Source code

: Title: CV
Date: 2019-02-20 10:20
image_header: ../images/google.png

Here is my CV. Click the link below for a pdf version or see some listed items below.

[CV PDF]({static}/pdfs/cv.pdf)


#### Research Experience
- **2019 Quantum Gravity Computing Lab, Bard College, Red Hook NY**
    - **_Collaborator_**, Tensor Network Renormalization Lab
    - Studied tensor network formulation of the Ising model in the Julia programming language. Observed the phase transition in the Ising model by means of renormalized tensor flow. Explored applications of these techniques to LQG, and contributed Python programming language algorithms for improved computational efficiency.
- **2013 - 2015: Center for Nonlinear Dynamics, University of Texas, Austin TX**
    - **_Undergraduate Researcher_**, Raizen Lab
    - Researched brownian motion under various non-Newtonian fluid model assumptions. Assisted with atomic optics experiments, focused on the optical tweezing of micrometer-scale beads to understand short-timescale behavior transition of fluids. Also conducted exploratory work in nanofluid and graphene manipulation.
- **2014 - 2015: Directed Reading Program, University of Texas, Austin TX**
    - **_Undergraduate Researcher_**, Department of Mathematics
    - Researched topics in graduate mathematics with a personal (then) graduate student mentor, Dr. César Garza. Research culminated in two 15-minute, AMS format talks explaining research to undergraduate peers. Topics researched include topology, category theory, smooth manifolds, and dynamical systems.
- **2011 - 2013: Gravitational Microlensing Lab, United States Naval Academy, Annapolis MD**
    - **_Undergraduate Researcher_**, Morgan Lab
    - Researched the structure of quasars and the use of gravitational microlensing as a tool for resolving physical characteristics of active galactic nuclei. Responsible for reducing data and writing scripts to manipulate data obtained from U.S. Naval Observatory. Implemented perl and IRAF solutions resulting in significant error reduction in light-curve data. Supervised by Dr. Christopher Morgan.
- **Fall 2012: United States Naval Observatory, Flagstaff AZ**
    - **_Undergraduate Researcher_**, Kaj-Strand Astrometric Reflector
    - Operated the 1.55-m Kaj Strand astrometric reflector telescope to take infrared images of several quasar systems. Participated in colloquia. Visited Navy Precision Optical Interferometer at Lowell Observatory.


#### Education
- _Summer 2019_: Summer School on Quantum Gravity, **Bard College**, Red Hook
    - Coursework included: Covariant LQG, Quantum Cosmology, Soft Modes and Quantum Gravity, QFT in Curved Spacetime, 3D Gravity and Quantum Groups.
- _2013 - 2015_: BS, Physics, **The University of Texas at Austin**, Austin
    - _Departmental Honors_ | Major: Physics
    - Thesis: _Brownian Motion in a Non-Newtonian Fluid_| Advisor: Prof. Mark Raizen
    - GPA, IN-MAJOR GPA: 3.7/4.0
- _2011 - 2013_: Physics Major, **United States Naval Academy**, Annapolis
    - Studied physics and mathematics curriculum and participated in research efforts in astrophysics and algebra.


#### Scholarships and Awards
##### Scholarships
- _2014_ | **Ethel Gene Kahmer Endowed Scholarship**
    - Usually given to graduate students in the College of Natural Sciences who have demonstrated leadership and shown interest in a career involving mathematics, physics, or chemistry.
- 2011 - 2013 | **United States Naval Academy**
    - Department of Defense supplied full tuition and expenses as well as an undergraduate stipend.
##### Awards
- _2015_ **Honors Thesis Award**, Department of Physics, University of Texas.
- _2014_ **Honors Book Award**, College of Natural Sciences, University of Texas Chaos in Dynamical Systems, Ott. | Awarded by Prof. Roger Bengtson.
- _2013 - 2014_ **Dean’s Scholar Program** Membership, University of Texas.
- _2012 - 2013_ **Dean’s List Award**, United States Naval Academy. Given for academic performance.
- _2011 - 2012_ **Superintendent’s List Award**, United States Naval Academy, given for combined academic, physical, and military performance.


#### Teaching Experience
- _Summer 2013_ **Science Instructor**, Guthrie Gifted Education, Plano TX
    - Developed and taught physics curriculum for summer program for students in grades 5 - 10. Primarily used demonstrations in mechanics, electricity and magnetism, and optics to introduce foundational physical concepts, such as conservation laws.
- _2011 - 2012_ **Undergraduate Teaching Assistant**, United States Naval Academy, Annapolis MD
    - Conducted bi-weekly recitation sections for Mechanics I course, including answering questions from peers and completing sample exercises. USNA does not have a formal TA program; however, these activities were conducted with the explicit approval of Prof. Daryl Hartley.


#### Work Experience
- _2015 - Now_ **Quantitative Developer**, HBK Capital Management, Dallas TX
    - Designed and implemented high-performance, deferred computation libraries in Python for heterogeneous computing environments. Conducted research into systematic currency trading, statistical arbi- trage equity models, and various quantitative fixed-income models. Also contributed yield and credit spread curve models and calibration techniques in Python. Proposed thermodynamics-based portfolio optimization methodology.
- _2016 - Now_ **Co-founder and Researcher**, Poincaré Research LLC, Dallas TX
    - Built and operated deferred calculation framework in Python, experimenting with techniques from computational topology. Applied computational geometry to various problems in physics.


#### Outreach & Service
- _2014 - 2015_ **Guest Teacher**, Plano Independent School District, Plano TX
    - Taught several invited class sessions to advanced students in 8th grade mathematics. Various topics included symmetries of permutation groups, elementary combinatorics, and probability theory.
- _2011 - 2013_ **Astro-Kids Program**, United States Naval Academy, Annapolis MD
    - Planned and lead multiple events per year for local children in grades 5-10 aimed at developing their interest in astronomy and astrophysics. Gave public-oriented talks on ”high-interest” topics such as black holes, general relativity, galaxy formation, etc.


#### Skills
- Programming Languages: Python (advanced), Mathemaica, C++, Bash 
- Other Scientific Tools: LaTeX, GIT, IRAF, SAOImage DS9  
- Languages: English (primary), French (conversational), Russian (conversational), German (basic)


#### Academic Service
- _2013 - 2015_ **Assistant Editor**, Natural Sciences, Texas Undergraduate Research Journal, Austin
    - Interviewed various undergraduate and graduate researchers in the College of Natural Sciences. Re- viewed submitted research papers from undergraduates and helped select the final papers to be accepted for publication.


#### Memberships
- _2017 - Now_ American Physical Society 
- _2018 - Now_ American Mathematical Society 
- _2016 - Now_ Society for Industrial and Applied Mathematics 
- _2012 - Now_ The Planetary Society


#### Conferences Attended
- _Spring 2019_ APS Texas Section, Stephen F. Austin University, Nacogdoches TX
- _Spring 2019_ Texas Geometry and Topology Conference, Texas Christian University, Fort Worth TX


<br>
※ ※ ※
→ WORK REQUIRED: Would you please repeat exactly the lines above, starting at the line with "- _2016 - Now_ **Co-founder" and stopping at the line with "#### Academic Service", both included?

→ RESULT OF THIS TASK:
- _2016 - Now_ **Co-founder and Researcher**, Poincaré Research LLC, Dallas TX
    - Built and operated deferred calculation framework in Python, experimenting with techniques from computational topology. Applied computational geometry to various problems in physics.


#### Outreach & Service
- _2014 - 2015_ **Guest Teacher**, Plano Independent School District, Plano TX
    - Taught several invited class sessions to advanced students in 8th grade mathematics. Various topics included symmetries of permutation groups, elementary combinatorics, and probability theory.
- _2011 - 2013_ **Astro-Kids Program**, United States Naval Academy, Annapolis MD
    - Planned and lead multiple events per year for local children in grades 5-10 aimed at developing their interest in astronomy and astrophysics. Gave public-oriented talks on ”high-interest” topics such as black holes, general relativity, galaxy formation, etc.


#### Skills
- Programming Languages: Python (advanced), Mathemaica, C++, Bash 
- Other Scientific Tools: LaTeX, GIT, IRAF, SAOImage DS9  
- Languages: English (primary), French (conversational), Russian (conversational), German (basic)


#### Academic Service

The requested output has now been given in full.